Mais cette voiture n'était appelée, comme celle de Cugnot, qu'à marquer une nouvelle étape dans la voie qui devait conduire à l'invention des locomotives. On ne put en tirer parti; il fallut l'abandonner. Les constructeurs trouvèrent plus commode de triompher des difficultés du problème en les négligeant et de surmonter les aspérités des routes en plaçant leurs nouveaux véhicules sur une voie ferrée, unie et résistante.

On alla presque jusqu'à déclarer le problème impossible, et c'est avec un étonnement toujours nouveau que nous relisons ces lignes par lesquelles M. Perdonnet, qui a si puissamment aidé aux progrès des voies ferrées, termine son Traité des Chemins de fer:

«Il faudrait, pour qu'on pût se servir avec quelque avantage des locomotives sur les routes ordinaires: 1o que le tracé en remplît à peu près les mêmes conditions que celui des chemins de fer, ce qui en rendrait l'établissement excessivement coûteux; 2o qu'on les maintînt dans un état d'entretien tel, que la surface en restât presque aussi unie que celle d'un chemin de fer, ce qui serait aussi fort dispendieux, si ce n'était absolument impossible.

«Aussi a-t-on définitivement, en Angleterre comme en France, abandonné les essais tentés dans le but d'employer les locomotives sur les routes ordinaires.»

Il est incontestable que si les locomotives routières ne pouvaient exister qu'aux conditions posées par M. Perdonnet, on ne devrait pas prétendre les voir jamais autre chose qu'un objet de curiosité; mais rien n'implique que le problème de la locomotion routière ne puisse recevoir une autre solution que celui de la locomotive sur voie ferrée, et nous croyons qu'il faut bien se garder de poser des barrières aux conquêtes du génie industriel: ce qui est impossible aujourd'hui peut être reconnu possible demain.

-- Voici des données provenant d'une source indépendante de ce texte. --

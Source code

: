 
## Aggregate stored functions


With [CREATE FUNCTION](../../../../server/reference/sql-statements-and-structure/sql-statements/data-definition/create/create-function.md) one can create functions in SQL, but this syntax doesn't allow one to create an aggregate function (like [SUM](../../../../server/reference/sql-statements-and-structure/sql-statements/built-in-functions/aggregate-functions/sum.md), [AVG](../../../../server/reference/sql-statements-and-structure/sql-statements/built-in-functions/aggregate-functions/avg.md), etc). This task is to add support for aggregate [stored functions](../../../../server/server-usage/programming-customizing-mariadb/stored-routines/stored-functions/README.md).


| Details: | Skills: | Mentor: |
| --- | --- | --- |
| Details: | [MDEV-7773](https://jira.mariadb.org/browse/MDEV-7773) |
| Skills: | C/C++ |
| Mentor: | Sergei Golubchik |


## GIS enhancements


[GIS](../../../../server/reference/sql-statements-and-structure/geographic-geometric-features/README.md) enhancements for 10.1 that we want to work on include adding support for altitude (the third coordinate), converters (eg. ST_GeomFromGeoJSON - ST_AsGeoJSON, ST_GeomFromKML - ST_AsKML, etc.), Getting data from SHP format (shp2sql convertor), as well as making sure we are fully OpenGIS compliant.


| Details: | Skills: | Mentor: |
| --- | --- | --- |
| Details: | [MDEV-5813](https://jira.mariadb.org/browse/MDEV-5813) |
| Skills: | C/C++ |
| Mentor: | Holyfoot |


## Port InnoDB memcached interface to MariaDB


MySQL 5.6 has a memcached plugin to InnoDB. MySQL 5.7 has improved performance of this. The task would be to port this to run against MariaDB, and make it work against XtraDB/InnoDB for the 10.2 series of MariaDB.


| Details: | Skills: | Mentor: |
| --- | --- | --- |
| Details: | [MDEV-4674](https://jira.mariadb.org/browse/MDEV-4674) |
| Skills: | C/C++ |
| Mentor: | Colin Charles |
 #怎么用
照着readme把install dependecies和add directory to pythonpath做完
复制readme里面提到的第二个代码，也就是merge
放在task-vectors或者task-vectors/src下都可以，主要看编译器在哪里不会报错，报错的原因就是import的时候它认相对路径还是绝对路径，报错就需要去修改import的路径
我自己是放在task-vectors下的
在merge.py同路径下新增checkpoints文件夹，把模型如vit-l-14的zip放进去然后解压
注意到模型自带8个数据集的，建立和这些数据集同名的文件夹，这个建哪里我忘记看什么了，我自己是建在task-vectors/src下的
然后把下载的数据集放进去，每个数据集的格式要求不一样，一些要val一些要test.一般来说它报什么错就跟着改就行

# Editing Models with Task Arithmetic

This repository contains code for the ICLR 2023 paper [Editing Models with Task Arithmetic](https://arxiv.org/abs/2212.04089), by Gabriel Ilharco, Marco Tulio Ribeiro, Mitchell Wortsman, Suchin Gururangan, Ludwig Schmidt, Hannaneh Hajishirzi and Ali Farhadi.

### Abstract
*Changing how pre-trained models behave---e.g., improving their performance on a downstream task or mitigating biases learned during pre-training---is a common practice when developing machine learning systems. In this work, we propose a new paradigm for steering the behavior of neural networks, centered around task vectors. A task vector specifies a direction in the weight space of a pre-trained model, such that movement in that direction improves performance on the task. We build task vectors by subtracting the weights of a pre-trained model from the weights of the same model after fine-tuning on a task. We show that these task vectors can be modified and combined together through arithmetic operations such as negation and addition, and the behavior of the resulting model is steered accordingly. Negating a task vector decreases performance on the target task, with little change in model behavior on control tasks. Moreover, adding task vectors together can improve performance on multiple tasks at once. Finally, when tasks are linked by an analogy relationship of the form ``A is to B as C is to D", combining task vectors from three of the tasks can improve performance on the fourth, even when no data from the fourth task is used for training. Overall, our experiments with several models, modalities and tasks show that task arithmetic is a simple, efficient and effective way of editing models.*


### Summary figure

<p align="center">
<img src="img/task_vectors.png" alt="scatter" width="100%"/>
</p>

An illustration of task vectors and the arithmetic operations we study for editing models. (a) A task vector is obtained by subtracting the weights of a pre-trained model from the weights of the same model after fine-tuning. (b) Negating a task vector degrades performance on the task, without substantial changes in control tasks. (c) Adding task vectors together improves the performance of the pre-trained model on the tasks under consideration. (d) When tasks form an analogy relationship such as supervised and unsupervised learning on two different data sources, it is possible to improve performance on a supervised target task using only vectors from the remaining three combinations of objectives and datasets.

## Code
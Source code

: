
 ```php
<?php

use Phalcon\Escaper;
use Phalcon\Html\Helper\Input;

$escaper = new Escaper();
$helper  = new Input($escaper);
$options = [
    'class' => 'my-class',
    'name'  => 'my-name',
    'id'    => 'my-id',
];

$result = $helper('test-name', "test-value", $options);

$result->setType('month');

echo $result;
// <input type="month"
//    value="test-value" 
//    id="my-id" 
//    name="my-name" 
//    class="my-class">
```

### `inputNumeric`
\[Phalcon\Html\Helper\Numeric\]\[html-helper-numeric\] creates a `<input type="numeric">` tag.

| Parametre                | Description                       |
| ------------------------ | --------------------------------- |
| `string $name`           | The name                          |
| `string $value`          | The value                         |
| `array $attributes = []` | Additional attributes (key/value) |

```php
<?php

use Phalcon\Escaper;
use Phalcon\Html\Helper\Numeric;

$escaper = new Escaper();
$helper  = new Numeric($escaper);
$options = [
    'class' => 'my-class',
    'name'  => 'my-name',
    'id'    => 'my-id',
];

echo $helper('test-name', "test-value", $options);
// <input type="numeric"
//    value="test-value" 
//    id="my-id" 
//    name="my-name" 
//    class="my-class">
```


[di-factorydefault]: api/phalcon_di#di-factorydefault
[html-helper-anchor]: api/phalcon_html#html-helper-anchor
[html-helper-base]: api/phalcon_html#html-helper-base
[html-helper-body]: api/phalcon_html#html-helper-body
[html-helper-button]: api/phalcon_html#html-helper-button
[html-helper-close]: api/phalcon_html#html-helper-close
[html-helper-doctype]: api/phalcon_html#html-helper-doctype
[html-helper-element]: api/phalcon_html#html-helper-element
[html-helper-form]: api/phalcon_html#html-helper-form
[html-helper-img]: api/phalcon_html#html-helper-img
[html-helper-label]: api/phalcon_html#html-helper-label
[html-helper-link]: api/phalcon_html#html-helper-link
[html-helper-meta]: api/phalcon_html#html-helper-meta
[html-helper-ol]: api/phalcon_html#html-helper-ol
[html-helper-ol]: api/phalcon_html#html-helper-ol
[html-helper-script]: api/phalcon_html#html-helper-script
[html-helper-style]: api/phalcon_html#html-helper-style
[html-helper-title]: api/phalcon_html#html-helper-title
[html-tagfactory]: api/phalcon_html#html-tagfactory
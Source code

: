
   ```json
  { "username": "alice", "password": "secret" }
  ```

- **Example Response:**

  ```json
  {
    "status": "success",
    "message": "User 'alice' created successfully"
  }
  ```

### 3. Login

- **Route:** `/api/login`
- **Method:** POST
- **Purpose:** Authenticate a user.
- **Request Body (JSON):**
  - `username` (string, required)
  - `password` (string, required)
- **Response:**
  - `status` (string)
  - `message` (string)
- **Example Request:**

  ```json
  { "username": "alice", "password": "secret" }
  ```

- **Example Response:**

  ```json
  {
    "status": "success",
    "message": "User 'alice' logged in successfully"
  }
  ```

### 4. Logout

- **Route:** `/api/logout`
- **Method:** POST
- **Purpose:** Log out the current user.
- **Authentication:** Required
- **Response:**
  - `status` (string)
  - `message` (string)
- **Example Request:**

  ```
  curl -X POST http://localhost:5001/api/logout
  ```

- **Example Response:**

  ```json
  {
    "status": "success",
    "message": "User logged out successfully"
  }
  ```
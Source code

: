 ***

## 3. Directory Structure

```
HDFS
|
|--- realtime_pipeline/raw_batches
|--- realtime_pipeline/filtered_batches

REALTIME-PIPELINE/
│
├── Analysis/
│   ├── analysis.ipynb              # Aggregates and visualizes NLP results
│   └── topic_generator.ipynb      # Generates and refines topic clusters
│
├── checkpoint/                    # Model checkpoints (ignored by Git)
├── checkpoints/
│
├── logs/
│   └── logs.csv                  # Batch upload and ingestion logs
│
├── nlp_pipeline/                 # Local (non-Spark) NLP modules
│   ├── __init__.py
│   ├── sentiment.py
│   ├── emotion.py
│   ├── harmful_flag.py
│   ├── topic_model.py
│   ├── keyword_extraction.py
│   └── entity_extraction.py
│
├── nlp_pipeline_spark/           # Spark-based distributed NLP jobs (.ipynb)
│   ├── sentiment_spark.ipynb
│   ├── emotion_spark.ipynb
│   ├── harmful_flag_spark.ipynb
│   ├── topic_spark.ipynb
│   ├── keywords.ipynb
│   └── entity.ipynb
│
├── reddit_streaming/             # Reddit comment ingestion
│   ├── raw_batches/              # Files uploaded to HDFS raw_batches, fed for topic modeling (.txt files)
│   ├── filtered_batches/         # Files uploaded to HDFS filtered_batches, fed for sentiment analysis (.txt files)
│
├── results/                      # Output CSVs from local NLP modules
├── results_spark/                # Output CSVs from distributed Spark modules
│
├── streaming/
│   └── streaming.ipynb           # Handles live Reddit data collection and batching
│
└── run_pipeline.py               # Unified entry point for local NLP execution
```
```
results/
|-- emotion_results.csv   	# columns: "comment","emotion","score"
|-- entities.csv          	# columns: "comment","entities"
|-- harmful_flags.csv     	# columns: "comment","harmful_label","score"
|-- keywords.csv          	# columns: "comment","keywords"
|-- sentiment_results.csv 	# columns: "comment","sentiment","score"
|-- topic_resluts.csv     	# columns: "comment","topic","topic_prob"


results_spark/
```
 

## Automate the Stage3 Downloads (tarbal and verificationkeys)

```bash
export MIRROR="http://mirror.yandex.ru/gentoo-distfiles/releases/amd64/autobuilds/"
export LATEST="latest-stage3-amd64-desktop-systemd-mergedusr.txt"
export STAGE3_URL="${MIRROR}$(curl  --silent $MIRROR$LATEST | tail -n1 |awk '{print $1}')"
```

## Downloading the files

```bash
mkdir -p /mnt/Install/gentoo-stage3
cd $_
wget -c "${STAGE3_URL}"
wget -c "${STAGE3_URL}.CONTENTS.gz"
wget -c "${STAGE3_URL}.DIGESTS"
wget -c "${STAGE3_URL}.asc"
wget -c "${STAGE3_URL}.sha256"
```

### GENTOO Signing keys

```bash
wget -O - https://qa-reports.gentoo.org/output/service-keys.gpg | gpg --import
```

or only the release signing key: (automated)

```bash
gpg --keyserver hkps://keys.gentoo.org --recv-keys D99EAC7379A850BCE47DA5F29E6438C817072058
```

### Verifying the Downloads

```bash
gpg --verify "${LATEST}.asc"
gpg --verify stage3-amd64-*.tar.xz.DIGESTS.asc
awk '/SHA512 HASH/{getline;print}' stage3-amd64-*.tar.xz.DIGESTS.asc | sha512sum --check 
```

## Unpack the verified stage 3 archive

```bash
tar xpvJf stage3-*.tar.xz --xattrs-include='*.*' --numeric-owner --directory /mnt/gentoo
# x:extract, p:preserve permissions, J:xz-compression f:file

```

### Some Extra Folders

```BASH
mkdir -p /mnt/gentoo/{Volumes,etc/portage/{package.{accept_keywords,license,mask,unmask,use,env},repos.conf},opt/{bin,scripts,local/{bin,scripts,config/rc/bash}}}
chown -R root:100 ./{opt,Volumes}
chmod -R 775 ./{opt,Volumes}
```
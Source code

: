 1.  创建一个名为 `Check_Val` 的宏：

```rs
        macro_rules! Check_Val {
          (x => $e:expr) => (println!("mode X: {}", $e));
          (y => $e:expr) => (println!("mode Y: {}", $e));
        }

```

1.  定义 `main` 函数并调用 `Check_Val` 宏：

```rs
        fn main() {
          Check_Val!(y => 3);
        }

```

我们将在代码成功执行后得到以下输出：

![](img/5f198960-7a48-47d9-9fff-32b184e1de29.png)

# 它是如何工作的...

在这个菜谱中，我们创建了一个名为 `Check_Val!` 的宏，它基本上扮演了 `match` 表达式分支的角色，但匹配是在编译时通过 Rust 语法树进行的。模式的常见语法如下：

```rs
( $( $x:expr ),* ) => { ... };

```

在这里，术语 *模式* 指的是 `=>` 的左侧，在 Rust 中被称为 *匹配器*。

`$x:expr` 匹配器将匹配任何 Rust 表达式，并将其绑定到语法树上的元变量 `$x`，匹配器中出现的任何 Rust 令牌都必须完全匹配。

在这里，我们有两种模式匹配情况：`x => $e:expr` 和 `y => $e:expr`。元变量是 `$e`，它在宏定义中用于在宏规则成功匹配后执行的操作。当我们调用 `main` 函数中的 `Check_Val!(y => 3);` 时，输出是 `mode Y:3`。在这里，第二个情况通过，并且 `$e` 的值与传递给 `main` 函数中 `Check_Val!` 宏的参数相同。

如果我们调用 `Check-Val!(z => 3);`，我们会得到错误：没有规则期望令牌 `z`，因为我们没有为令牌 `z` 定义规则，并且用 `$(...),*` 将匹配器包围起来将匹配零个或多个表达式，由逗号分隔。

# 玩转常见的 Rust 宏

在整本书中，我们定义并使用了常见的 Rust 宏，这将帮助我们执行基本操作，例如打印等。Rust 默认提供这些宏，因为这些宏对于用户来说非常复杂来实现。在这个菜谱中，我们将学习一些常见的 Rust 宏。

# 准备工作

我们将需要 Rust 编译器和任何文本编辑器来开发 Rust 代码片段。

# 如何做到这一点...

B. – La question reprise. – Nouvelles recherches. – Les machines Lotz, Aveling et Porter, Larmanjat, Feugères et diverses

Il y a des problèmes qui s'imposent naturellement et dont la solution, pour être tardive, ne demeure pas moins certaine. Le réseau des grandes voies ferrées, dites de premier ordre, est achevé en France et dans les pays avancés du centre de l'Europe; celui des chemins de second ordre est également terminé ou sur le point de l'être; enfin, on a déjà mis la main d'une manière très-active à l'exécution des lignes du troisième réseau. On sait les facilités que la loi a créées pour la construction de ces nouvelles lignes, destinées à répondre plus spécialement aux besoins intercommunaux du pays.

Il reste encore à satisfaire aux besoins locaux, aux besoins de l'agriculture et de l'industrie, aux parcours à petite distance; il reste à utiliser, de la manière la plus profitable, un réseau de voies de communication empierrées, que les voies ferrées ont remplacées sur certains points et qui sont appelées désormais à devenir leurs auxiliaires.

Tel est le problème que les locomotives routières doivent servir à résoudre.

Les transports ne s'opéreront jamais, on ne peut y prétendre, à des prix aussi bas que ceux en vigueur sur les chemins de fer, mais il est permis d'espérer des prix inférieurs à ceux du roulage, attendu que si l'on découvrait un moteur nouveau applicable aux routes et préférable aux locomotives, ce moteur serait immédiatement placé sur des rails et rendrait aux chemins de fer la supériorité qui leur est propre.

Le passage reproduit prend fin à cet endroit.